A oto inne jego słowa: „Czy można odrzucić Chrystusa i wszystko to, co On wniósł w nasze dzieje? Oczywiście, że można. Człowiek jest wolny. Człowiek może powiedzieć Chrystusowi: „nie”. Ale pytanie zasadnicze: czy wolno ? I w imię czego „wolno’? Jaki argument rozumu, jaką wartość woli i serca można przedłożyć sobie, rodakom, narodowi, ażeby odrzucić i powiedzieć nie” temu, czym wszyscy żyliśmy przez tysiąc lat. Temu, co stworzyło podstawę naszej tożsamości i zawsze ją stanowiło” /Błonia krakowskie 10.06.1979/.

Te słowa dedykujemy politykowi, który w sejmie z dumą wyznał, że w burzliwej dyskusji o in vitro, nie chodzi wcale o sprawy merytoryczne, ale głównie o to, by się zdecydowanie sprzeciwić Kościołowi i Jego nauczaniu w tej sprawie.

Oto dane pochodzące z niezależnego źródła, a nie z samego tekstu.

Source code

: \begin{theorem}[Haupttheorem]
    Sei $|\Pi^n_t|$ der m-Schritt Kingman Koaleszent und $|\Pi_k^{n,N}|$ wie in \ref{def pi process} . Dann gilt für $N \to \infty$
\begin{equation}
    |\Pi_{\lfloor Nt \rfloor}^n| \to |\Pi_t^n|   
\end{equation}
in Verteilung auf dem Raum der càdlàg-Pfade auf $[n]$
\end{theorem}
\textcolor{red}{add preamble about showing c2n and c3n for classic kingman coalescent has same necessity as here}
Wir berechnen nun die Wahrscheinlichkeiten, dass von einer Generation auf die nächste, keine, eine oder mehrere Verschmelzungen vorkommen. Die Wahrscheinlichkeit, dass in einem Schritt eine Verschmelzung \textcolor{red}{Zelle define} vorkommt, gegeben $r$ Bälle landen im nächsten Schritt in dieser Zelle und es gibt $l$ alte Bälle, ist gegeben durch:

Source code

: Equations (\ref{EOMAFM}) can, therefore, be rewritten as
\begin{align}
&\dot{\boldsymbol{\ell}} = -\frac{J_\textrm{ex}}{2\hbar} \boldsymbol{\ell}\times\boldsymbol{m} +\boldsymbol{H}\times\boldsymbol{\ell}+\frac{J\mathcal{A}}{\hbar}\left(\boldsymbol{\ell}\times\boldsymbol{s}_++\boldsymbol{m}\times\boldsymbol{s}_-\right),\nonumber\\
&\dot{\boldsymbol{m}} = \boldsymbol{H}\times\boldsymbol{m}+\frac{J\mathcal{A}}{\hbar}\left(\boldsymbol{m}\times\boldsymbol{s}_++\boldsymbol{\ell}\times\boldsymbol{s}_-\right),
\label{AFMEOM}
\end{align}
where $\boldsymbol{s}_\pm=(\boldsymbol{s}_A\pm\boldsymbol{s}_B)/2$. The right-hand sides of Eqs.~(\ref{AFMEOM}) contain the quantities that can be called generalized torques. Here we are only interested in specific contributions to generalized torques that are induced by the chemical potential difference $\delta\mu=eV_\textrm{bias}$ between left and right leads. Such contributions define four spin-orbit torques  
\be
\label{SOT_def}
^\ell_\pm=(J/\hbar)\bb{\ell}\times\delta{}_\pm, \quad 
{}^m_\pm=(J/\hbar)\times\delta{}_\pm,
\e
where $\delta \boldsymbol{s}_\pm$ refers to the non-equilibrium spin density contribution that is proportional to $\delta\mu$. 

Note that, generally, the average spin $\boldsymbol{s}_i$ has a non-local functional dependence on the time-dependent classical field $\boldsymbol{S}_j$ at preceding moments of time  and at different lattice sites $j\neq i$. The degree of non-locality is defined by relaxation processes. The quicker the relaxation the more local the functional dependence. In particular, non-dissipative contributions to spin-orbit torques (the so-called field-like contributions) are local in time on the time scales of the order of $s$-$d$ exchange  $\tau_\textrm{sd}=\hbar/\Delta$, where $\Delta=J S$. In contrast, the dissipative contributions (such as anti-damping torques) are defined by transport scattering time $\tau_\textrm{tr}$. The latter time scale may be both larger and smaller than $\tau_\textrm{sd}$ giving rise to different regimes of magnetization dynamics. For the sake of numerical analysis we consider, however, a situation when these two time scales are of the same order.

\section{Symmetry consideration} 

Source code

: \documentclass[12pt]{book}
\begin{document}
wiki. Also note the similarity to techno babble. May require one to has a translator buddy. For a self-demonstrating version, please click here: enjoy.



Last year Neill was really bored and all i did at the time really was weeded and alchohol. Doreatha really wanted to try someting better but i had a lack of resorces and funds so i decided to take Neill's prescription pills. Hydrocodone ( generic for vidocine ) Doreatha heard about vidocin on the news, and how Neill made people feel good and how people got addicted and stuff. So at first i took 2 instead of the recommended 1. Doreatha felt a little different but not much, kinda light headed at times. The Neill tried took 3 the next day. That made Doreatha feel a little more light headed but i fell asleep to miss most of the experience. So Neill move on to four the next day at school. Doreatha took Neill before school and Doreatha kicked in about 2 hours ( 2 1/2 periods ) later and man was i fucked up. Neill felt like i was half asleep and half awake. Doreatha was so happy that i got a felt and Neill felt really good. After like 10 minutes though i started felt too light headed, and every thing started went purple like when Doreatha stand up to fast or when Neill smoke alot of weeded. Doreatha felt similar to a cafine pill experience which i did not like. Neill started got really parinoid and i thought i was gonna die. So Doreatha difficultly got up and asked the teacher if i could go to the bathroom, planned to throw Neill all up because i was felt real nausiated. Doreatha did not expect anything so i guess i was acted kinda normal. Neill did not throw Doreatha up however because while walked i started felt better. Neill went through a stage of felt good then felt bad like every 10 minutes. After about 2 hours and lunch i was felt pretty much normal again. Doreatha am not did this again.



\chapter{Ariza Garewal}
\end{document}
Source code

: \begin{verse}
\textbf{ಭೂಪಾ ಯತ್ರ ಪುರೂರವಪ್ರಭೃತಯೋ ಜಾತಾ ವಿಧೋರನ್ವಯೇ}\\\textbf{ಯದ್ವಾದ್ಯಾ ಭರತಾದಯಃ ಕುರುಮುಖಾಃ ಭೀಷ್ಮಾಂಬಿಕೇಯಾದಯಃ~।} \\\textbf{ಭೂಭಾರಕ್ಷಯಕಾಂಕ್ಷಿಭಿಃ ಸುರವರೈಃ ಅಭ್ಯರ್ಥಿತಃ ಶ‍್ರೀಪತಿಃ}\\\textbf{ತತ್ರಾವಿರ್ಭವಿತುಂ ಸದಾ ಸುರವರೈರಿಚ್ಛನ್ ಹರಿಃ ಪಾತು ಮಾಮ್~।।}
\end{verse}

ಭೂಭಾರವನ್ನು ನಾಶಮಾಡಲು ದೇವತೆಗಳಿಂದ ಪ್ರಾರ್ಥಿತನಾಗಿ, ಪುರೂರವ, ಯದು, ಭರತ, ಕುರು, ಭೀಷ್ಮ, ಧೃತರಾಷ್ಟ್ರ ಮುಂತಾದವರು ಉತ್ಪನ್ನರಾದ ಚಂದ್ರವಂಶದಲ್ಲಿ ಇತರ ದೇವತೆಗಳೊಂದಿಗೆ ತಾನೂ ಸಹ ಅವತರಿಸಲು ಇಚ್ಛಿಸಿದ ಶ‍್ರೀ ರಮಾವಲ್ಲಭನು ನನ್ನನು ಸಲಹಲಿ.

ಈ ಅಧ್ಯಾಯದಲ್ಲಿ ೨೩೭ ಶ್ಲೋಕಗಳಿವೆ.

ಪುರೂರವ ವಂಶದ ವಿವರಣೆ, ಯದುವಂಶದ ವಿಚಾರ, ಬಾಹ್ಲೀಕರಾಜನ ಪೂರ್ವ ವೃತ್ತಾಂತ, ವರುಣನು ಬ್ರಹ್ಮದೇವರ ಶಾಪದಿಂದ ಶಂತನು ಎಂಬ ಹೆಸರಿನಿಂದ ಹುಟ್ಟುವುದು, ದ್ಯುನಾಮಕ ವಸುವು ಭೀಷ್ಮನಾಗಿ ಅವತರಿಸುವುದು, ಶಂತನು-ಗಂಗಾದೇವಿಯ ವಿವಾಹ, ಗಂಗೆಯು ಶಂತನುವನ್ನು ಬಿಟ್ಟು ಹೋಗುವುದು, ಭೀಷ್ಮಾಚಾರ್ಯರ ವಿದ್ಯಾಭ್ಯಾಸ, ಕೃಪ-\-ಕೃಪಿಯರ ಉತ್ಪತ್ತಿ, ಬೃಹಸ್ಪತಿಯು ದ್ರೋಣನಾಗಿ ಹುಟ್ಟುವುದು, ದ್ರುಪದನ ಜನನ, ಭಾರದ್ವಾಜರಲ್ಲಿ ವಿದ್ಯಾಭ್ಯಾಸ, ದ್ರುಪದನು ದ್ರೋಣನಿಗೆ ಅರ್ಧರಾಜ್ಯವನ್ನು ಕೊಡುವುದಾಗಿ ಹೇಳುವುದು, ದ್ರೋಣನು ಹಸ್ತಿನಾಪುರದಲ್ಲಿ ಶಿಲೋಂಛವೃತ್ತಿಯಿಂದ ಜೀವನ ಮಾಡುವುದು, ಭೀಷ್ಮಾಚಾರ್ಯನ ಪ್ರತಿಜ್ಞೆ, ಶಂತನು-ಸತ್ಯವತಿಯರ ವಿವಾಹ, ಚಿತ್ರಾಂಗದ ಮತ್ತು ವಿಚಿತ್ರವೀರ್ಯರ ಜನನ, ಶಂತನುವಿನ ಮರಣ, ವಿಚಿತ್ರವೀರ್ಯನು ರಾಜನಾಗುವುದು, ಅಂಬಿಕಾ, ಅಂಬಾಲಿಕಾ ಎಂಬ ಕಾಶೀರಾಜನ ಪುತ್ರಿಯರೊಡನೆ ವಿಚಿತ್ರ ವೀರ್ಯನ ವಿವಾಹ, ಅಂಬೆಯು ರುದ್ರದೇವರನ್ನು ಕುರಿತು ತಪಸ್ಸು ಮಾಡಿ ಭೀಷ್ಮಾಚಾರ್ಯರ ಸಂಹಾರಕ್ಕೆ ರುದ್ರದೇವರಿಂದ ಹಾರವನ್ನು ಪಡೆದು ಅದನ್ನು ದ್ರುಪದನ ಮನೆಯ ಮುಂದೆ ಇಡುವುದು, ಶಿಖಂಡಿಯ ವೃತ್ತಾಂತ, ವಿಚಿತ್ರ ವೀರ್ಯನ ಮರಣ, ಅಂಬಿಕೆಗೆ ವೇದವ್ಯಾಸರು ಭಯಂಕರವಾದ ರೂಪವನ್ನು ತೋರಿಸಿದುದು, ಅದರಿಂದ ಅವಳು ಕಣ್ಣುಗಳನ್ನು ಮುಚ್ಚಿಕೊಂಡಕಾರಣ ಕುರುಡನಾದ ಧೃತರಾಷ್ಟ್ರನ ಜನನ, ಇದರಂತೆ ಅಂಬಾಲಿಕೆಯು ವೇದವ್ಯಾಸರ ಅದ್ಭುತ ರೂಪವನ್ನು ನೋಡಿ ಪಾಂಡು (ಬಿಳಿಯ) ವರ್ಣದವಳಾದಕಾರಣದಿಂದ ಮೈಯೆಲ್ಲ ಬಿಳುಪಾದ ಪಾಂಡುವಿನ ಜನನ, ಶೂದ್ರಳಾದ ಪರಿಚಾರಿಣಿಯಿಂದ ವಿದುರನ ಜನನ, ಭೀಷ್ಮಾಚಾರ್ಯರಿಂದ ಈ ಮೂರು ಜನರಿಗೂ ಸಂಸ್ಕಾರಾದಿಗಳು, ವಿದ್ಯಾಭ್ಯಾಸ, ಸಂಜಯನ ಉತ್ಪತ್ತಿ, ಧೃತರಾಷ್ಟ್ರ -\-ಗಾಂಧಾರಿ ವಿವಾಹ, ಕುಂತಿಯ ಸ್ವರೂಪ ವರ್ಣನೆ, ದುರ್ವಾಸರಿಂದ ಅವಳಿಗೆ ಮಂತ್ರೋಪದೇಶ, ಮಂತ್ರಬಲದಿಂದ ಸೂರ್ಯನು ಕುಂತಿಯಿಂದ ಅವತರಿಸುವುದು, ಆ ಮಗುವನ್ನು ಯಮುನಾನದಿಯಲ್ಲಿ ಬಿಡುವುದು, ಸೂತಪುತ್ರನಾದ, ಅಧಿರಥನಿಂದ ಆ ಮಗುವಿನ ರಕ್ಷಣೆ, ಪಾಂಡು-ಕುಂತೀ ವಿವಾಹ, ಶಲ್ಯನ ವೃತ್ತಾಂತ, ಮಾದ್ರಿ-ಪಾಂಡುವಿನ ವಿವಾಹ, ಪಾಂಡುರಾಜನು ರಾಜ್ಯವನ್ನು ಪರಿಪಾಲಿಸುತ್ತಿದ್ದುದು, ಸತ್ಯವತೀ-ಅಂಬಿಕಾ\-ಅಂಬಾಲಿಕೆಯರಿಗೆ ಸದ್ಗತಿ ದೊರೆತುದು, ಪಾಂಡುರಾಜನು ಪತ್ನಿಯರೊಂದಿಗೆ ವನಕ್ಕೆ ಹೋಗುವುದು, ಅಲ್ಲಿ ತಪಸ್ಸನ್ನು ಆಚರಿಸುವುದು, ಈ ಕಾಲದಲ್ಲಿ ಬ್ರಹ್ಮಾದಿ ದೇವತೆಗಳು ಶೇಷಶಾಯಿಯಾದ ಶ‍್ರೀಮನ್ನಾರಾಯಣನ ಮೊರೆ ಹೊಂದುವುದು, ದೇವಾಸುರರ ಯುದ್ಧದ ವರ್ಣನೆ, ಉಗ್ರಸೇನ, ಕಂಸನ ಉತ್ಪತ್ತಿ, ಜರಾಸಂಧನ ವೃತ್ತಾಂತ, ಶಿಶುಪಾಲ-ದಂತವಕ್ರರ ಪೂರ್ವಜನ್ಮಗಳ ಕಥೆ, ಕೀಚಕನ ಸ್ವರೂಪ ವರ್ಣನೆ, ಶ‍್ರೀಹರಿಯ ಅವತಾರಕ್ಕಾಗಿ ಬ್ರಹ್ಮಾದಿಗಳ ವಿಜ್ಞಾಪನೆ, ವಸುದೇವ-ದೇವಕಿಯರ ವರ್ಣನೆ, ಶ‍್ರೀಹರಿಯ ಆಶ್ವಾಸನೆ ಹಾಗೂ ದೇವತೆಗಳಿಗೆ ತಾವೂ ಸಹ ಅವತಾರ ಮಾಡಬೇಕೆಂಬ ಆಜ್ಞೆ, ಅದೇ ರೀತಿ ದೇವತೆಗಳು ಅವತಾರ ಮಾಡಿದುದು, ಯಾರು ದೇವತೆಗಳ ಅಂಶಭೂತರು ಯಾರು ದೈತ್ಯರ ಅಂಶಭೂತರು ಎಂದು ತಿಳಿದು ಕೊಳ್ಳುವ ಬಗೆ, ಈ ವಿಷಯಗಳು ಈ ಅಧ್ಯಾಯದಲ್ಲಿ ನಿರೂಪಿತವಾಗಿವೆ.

Autor książki „Ogień w nocy” jako przykład nocy, która dosięga współczesnych, przywołuje taką opowieść: „Pewien rabbi zapytał swoich uczniów, jak można ustalić godzinę, w której kończy się noc, a zaczyna dzień. - Czy to pora, kiedy z daleka można odróżnić psa od owcy ? – zapytał jakiś uczeń. - Nie – odpowiedział rabbi. Czy to ta pora, kiedy z daleka można odróżnić drzewo figowe od daktylowego? – Nie – odpowiedział rabbi. - To w takim razie kiedy nastaje ta godzina ? – zapytali uczniowie. - To jest czas, gdy możesz patrzeć w twarz jakiegokolwiek człowieka i widzisz swoją siostrę, swojego brata. Aż do tego momentu jeszcze panuje w nas noc” /Michael Albus/ .

Przed nami długa droga, aby w konkurencie, w tych z lewicy, z prawicy czy centrum, odnaleźć twarz swojej siostry lub swego brata. Niech nie pochłonie nas noc, jak Judasza odchodzącego z wieczernika.

Wstań, jedz, bo przed tobą długa droga. Jedz, posil się, bo inaczej ustaniesz w drodze. Amen.